Bill Aiming To Avoid A Repeat Of Florida's 2018 Election Gaffes Sparks Debate About Voter Access
A committee bill in the Florida house looking to make sweeping changes to the state’s election laws has cleared a key committee stop. A number of them would modify the state’s vote-by-mail procedure, which sparked a partisan debate about voter access.
“The 2018 election, once again and unfortunately placed Florida in the national spotlight. While most of our election officials and poll workers did an outstanding job following the law, others struggled to do so,” said Representative Blaise Ingoglia, who presented the bill in the Public Integrity and Ethics Committee Thursday.
The measure would make changes Ingoglia says would avoid future embarrassments to the state while increasing voter access. For starters, it would move the last day to request vote by mail ballots from six to 10 days out before election.
“Currently that standard is six days to request, and four days to mail out. And quite frankly, my opinion that’s just basically playing with fire,” Ingoglia said.
The bill also prohibits supervisors of election from mailing out ballots less than 8 days prior to the elections. And, it seeks to allow supervisors to mail domestic vote-by-mail ballots earlier than before, between 40 and 28 days out, Ingoglia says, “Instead of the current 35 to 28 days – therefor extending voting in the state by up to five extra days.”

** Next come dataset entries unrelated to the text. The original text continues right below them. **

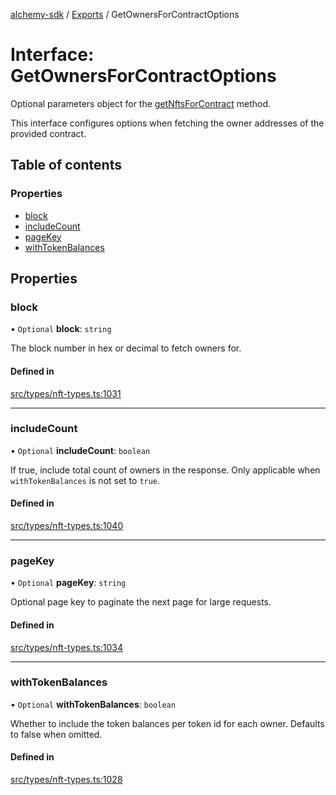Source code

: [alchemy-sdk](../README.md) / [Exports](../modules.md) / GetOwnersForContractOptions

# Interface: GetOwnersForContractOptions

Optional parameters object for the [getNftsForContract](../classes/NftNamespace.md#getnftsforcontract) method.

This interface configures options when fetching the owner addresses of the
provided contract.

## Table of contents

### Properties

- [block](GetOwnersForContractOptions.md#block)
- [includeCount](GetOwnersForContractOptions.md#includecount)
- [pageKey](GetOwnersForContractOptions.md#pagekey)
- [withTokenBalances](GetOwnersForContractOptions.md#withtokenbalances)

## Properties

### block

• `Optional` **block**: `string`

The block number in hex or decimal to fetch owners for.

#### Defined in

[src/types/nft-types.ts:1031](https://github.com/alchemyplatform/alchemy-sdk-js/blob/6dc36f9/src/types/nft-types.ts#L1031)

___

### includeCount

• `Optional` **includeCount**: `boolean`

If true, include total count of owners in the response. Only applicable
when `withTokenBalances` is not set to `true`.

#### Defined in

[src/types/nft-types.ts:1040](https://github.com/alchemyplatform/alchemy-sdk-js/blob/6dc36f9/src/types/nft-types.ts#L1040)

___

### pageKey

• `Optional` **pageKey**: `string`

Optional page key to paginate the next page for large requests.

#### Defined in

[src/types/nft-types.ts:1034](https://github.com/alchemyplatform/alchemy-sdk-js/blob/6dc36f9/src/types/nft-types.ts#L1034)

___

### withTokenBalances

• `Optional` **withTokenBalances**: `boolean`

Whether to include the token balances per token id for each owner. Defaults
to false when omitted.

#### Defined in

[src/types/nft-types.ts:1028](https://github.com/alchemyplatform/alchemy-sdk-js/blob/6dc36f9/src/types/nft-types.ts#L1028)
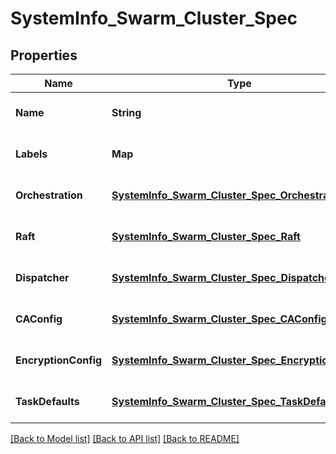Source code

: # SystemInfo_Swarm_Cluster_Spec
## Properties

| Name | Type | Description | Notes |
|------------ | ------------- | ------------- | -------------|
| **Name** | **String** | Name | [optional] [default to null] |
| **Labels** | **Map** | Labels | [optional] [default to null] |
| **Orchestration** | [**SystemInfo_Swarm_Cluster_Spec_Orchestration**](SystemInfo_Swarm_Cluster_Spec_Orchestration.md) |  | [optional] [default to null] |
| **Raft** | [**SystemInfo_Swarm_Cluster_Spec_Raft**](SystemInfo_Swarm_Cluster_Spec_Raft.md) |  | [optional] [default to null] |
| **Dispatcher** | [**SystemInfo_Swarm_Cluster_Spec_Dispatcher**](SystemInfo_Swarm_Cluster_Spec_Dispatcher.md) |  | [optional] [default to null] |
| **CAConfig** | [**SystemInfo_Swarm_Cluster_Spec_CAConfig**](SystemInfo_Swarm_Cluster_Spec_CAConfig.md) |  | [optional] [default to null] |
| **EncryptionConfig** | [**SystemInfo_Swarm_Cluster_Spec_EncryptionConfig**](SystemInfo_Swarm_Cluster_Spec_EncryptionConfig.md) |  | [optional] [default to null] |
| **TaskDefaults** | [**SystemInfo_Swarm_Cluster_Spec_TaskDefaults**](SystemInfo_Swarm_Cluster_Spec_TaskDefaults.md) |  | [optional] [default to null] |

[[Back to Model list]](../README.md#documentation-for-models) [[Back to API list]](../README.md#documentation-for-api-endpoints) [[Back to README]](../README.md)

Ingoglia’s plan lets voters drop off vote-by-mail ballots at a secure box at every early voting location. And, for voters who want to take a photo of their ballot to post on social media – which is currently illegal – the bill would decriminalize it.
Democratic Representative Geraldine Thompson filed 18 amendments to the proposal, all of which were deemed unfriendly to the bill by Ingoglia and ultimately struck down. Many of them were in response to gaffes that put Florida in national headlines for a cumbersome election.
“We have a federal court that has already ruled Florida’s signature matching provision and requirement is burdensome and tends to disenfranchise individuals,” Thompson said. “What this amendment proposes is an alternative to relying strictly on the signature match, and would allow the last four digits of a person’s social security number to be used as an alternative.”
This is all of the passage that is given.